What you are asked to do.
Within the listing below, locate all lines containing the word "pila". Copy each one.

Records to process.
================

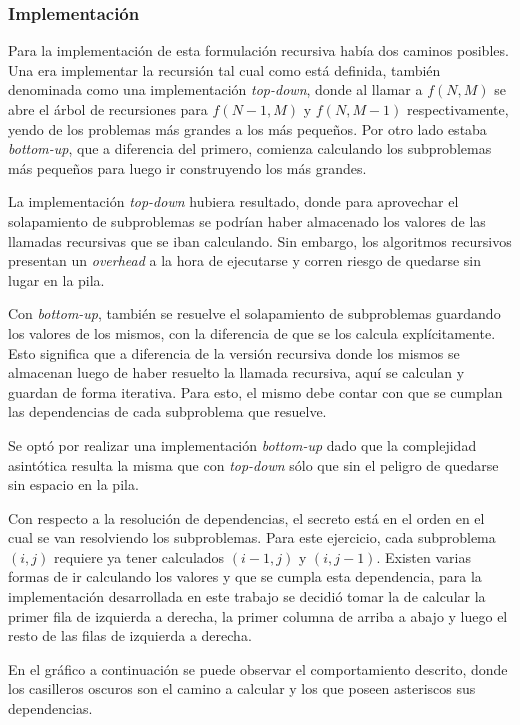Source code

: 	\subsubsection{Implementación}

	Para la implementación de esta formulación recursiva había dos caminos
	posibles. Una era implementar la recursión tal cual como está definida,
	también denominada como una implementación \emph{top-down}, donde al llamar a $f(N,
	M)$ se abre el árbol de recursiones para $f(N - 1, M)$ y $f(N, M - 1)$
	respectivamente, yendo de los problemas más grandes a los más pequeños. Por
	otro lado estaba \emph{bottom-up}, que a diferencia del primero, comienza
	calculando los subproblemas más pequeños para luego ir construyendo los más
	grandes.

	La implementación \emph{top-down} hubiera resultado, donde para aprovechar
	el solapamiento de subproblemas se podrían haber almacenado los valores de
	las llamadas recursivas que se iban calculando. Sin embargo, los algoritmos
	recursivos presentan un \emph{overhead} a la hora de ejecutarse y corren
	riesgo de quedarse sin lugar en la pila.

	Con \emph{bottom-up}, también se resuelve el solapamiento de subproblemas
	guardando los valores de los mismos, con la diferencia de que se los calcula
	explícitamente. Esto significa que a diferencia de la versión recursiva
	donde los mismos se almacenan luego de haber resuelto la llamada recursiva,
	aquí se calculan y guardan de forma iterativa. Para esto, el mismo debe
	contar con que se cumplan las dependencias de cada subproblema que resuelve.

	Se optó por realizar una implementación \emph{bottom-up} dado que la
	complejidad asintótica resulta la misma que con \emph{top-down} sólo que sin el peligro
	de quedarse sin espacio en la pila.

	Con respecto a la resolución de dependencias, el secreto está en el orden en
	el cual se van resolviendo los subproblemas. Para este ejercicio, cada
	subproblema $(i, j)$ requiere ya tener calculados $(i - 1, j)$ y $(i, j -
	1)$. Existen varias formas de ir calculando los valores y que se cumpla esta
	dependencia, para la implementación desarrollada en este trabajo se decidió
	tomar la de calcular la primer fila de izquierda a derecha, la primer
	columna de arriba a abajo y luego el resto de las filas de izquierda a
	derecha.

	En el gráfico a continuación se puede observar el comportamiento descrito,
	donde los casilleros oscuros son el camino a calcular y los que poseen
	asteriscos sus dependencias.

================

Exercise response.
	riesgo de quedarse sin lugar en la pila.
	de quedarse sin espacio en la pila.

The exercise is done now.